Few in Hong Kong probably have any recollection of Jiang Enzhu, the first head of the central government's liaison office, who left in 2002. Jiang was a career diplomat and remained tactfully quiet during his tenure in Hong Kong, letting his deputies do the talking.
This practice of the top person keeping his mouth shut was generally maintained during the tenure of Gao Siren and Peng Qinghua. Surely, people better remember Li Gang, the No 2, who acted as spokesman, than they do Peng.
When the current head, Zhang Xiaoming, arrived in December, he was welcomed for his fresh approach, which included a willingness to sound off in public on all manner of things. One reason for his willingness to do so, perhaps, is that 49-year-old Zhang is an expert on Hong Kong, having worked in the State Council's Hong Kong and Macau Affairs Office for most of his adult life.
Last month, however, he said something that he may well be regretting. Asked by a Cable TV reporter to comment on the saga of former ICAC commissioner Timothy Tong Hin-ming, who had entertained liaison office officials numerous times with public funds, Zhang responded that such behaviour was "very normal, very normal".
Subsequently, the liaison office said that "contacts" between it and the ICAC were normal and, in fact, the office maintained a working relationship with other Hong Kong governments as well.

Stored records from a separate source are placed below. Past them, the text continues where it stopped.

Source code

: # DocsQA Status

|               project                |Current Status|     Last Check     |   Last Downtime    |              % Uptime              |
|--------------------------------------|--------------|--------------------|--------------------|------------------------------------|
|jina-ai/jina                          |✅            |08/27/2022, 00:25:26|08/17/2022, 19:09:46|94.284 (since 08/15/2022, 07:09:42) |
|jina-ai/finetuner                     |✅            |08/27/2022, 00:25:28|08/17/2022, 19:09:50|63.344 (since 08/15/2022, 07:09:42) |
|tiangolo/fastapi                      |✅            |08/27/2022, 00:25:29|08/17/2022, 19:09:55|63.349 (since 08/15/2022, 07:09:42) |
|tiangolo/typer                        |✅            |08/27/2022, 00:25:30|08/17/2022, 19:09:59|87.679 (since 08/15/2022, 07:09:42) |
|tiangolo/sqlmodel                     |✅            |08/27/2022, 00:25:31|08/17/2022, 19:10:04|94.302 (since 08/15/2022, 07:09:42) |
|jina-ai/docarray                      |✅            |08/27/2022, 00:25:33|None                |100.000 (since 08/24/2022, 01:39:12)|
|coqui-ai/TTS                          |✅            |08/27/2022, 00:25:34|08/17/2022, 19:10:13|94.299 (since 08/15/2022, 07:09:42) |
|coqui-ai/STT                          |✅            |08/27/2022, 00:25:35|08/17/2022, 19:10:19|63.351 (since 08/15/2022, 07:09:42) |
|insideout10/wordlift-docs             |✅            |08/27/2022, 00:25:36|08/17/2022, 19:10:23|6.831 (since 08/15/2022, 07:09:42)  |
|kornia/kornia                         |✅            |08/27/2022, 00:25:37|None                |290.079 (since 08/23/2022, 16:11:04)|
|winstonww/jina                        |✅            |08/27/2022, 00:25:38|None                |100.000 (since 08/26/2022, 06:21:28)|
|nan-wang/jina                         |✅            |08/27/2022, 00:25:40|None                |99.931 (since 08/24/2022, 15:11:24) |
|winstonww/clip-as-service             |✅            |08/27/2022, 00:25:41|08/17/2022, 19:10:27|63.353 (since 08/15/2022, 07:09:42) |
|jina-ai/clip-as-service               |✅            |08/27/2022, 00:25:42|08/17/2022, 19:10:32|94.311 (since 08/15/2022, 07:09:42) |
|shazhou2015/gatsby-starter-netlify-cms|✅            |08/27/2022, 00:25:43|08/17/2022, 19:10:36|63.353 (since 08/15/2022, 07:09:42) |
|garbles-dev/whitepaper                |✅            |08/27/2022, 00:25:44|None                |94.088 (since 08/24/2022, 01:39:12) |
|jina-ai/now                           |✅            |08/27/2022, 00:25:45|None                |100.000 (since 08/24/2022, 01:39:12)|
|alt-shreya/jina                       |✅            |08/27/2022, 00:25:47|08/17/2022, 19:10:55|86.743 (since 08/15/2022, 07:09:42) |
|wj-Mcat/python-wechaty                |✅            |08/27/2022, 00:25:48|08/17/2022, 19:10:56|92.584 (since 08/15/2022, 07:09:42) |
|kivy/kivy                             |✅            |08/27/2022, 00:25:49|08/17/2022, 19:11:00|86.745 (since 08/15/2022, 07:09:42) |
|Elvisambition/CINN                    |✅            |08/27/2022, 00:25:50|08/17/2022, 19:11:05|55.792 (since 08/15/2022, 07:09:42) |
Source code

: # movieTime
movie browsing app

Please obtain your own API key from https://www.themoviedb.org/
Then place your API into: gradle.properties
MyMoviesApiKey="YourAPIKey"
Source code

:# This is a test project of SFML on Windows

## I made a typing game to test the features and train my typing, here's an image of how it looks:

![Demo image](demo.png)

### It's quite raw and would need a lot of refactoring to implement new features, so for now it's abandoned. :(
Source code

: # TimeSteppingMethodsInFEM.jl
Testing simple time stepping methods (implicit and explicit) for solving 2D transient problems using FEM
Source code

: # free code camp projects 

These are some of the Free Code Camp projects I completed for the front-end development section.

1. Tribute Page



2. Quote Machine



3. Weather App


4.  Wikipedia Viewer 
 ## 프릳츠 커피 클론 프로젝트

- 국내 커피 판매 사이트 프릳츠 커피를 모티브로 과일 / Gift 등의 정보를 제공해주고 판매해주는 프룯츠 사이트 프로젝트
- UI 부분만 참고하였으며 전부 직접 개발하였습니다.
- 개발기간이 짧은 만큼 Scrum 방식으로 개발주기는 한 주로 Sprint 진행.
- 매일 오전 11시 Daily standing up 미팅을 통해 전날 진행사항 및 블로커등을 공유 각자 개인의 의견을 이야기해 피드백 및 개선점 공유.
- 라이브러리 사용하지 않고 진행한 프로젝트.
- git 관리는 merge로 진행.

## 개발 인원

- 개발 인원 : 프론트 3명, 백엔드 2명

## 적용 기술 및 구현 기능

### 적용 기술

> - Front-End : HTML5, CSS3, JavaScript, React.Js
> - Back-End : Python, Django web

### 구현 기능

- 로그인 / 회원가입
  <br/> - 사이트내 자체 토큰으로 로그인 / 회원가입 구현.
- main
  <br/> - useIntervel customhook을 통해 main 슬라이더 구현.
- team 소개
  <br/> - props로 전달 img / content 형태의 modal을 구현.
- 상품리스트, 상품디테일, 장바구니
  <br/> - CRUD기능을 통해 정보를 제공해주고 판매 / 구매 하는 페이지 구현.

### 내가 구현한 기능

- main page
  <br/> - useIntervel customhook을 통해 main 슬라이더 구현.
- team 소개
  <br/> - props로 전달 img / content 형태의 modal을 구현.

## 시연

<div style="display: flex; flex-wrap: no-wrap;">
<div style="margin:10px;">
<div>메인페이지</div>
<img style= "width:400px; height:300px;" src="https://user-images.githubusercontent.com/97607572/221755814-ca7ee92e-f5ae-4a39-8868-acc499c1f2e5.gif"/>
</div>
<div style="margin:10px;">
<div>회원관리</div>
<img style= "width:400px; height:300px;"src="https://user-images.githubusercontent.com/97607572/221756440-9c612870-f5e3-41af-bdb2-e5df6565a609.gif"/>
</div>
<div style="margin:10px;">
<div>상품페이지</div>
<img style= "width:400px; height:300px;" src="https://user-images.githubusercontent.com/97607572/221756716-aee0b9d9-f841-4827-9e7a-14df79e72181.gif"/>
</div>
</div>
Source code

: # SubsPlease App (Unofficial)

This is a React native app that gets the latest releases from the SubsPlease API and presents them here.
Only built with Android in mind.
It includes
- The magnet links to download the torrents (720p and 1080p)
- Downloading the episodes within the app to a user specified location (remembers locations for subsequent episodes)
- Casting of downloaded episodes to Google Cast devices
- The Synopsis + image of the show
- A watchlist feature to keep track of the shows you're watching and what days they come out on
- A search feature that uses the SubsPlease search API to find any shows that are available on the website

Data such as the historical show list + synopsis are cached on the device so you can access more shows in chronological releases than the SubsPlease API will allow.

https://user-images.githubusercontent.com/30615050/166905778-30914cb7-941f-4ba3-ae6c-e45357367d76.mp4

The problem is that Zhang was not being asked about professional contacts between the ICAC and the liaison office. He was being asked about constant, lavish entertainment by Tong using public funds. If this is "very normal", is the behaviour of Tong's successor, Simon Peh Yun-lu, who has not given a single dinner for the liaison office since he assumed office almost 10 months ago, "abnormal"? Should wining and dining of liaison office officials be the norm where the government is concerned?
Of course, Zhang spoke before the ICAC announced it was conducting an investigation into Tong. But Zhang, who has a law degree, should have known better than to voice support for someone who faced allegations of lavishly entertaining mainland officials and giving them gifts while in public office.
In fact, Zhang's "very normal" comment came the day before the Legislative Council's public accounts committee decided to hold hearings on Tong.
Zhang should know the differences between Hong Kong and the mainland and not bring in its culture of gift-giving - it is his job to keep the two systems separate. The best way for the liaison office to salvage its reputation is to co-operate in all investigations, while Zhang should also conduct an internal inquiry. This all occurred before his arrival, but he cannot be seen as covering up for colleagues.
Presumably, the liaison office recommended that Tong be appointed to the Chinese People's Political Consultative Conference after he retired as commissioner. Who made that decision and why? Were any gifts exchanged? Since President Xi Jinping is emphasising clean government, the liaison office needs to do its part to fight corruption as well.